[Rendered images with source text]
'''

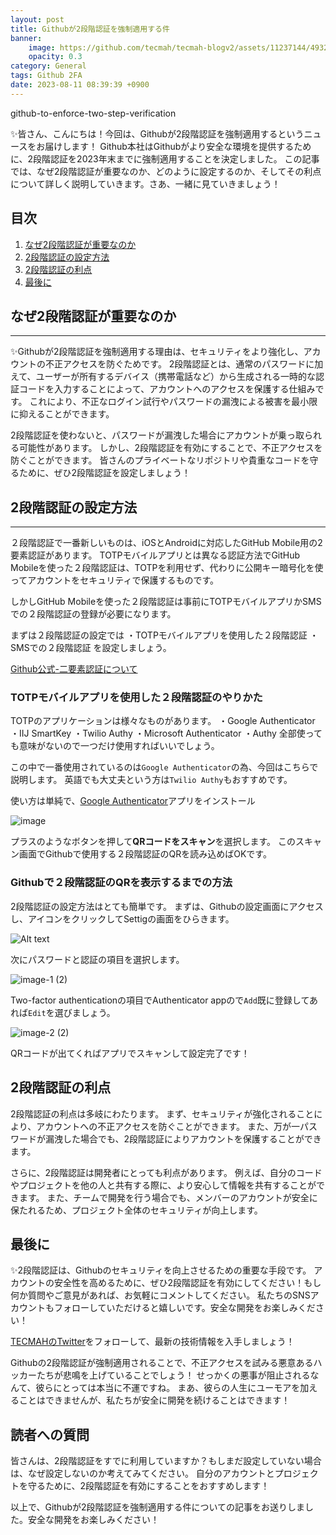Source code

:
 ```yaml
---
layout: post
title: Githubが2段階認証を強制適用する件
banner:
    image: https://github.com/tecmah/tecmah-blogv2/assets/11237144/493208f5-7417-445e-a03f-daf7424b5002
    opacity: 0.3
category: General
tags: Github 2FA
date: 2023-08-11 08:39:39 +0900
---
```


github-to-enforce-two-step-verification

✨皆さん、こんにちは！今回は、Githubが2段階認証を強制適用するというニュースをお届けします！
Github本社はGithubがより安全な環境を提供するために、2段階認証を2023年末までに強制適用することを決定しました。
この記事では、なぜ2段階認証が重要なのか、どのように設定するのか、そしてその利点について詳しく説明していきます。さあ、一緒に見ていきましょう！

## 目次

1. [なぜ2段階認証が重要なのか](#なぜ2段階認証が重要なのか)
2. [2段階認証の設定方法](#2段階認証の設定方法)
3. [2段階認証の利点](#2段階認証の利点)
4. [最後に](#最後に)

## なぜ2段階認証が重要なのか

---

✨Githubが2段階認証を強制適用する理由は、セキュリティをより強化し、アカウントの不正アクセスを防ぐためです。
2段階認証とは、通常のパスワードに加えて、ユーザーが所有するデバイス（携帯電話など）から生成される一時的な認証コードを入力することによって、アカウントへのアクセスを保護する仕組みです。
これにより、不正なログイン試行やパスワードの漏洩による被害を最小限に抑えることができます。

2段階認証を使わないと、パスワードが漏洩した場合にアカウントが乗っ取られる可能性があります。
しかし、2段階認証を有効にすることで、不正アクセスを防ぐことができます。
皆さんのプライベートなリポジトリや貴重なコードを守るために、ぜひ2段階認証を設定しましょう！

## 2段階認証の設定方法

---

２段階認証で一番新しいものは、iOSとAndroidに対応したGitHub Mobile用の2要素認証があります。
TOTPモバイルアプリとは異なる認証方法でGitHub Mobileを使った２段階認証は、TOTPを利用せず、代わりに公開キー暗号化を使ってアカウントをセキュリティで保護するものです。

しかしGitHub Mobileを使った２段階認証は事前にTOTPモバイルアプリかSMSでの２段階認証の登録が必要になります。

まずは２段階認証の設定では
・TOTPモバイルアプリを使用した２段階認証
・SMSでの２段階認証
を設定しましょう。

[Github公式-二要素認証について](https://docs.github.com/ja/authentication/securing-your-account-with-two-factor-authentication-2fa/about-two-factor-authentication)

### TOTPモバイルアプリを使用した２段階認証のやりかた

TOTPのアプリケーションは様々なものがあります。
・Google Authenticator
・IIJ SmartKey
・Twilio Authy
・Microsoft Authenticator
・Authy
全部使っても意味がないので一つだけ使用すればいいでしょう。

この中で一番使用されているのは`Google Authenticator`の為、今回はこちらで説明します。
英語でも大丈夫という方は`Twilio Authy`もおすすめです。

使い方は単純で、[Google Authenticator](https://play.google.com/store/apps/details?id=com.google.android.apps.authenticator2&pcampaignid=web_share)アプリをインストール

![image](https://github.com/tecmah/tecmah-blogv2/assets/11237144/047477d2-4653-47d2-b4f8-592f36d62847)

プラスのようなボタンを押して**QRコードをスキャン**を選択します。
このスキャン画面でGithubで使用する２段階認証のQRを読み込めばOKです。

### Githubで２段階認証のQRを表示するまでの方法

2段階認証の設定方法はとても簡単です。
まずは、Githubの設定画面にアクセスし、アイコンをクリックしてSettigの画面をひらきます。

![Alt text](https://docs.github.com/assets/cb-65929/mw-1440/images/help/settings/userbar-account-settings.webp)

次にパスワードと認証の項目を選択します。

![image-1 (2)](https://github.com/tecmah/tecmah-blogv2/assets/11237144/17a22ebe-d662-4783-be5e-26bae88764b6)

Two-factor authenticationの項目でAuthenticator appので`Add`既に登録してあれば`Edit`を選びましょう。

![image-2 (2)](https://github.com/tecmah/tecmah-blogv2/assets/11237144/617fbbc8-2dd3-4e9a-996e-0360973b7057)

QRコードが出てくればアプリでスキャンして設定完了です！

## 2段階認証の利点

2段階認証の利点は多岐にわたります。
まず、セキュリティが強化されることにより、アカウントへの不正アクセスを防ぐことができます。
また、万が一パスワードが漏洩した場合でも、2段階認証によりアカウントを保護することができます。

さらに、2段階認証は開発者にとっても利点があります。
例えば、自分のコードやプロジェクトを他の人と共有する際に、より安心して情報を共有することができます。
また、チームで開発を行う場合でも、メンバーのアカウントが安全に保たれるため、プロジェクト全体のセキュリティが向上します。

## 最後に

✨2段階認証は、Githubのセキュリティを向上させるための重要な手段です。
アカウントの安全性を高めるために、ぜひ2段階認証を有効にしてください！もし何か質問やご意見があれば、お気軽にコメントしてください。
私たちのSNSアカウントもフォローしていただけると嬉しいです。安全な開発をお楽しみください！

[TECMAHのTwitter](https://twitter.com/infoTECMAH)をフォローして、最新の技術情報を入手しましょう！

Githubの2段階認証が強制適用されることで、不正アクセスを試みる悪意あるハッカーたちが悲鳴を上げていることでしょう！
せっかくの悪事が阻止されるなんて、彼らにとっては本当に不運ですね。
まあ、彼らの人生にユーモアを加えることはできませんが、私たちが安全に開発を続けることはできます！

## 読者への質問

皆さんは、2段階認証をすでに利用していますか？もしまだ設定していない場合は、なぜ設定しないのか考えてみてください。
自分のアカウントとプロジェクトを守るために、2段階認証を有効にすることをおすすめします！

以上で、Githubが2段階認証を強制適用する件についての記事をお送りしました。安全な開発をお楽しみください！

'''

◆ **What to work on**
Across all the records, find the lines containing the word "docs" and reproduce each one.

◆ **Result of the exercise**
[Github公式-二要素認証について](https://docs.github.com/ja/authentication/securing-your-account-with-two-factor-authentication-2fa/about-two-factor-authentication)
![Alt text](https://docs.github.com/assets/cb-65929/mw-1440/images/help/settings/userbar-account-settings.webp)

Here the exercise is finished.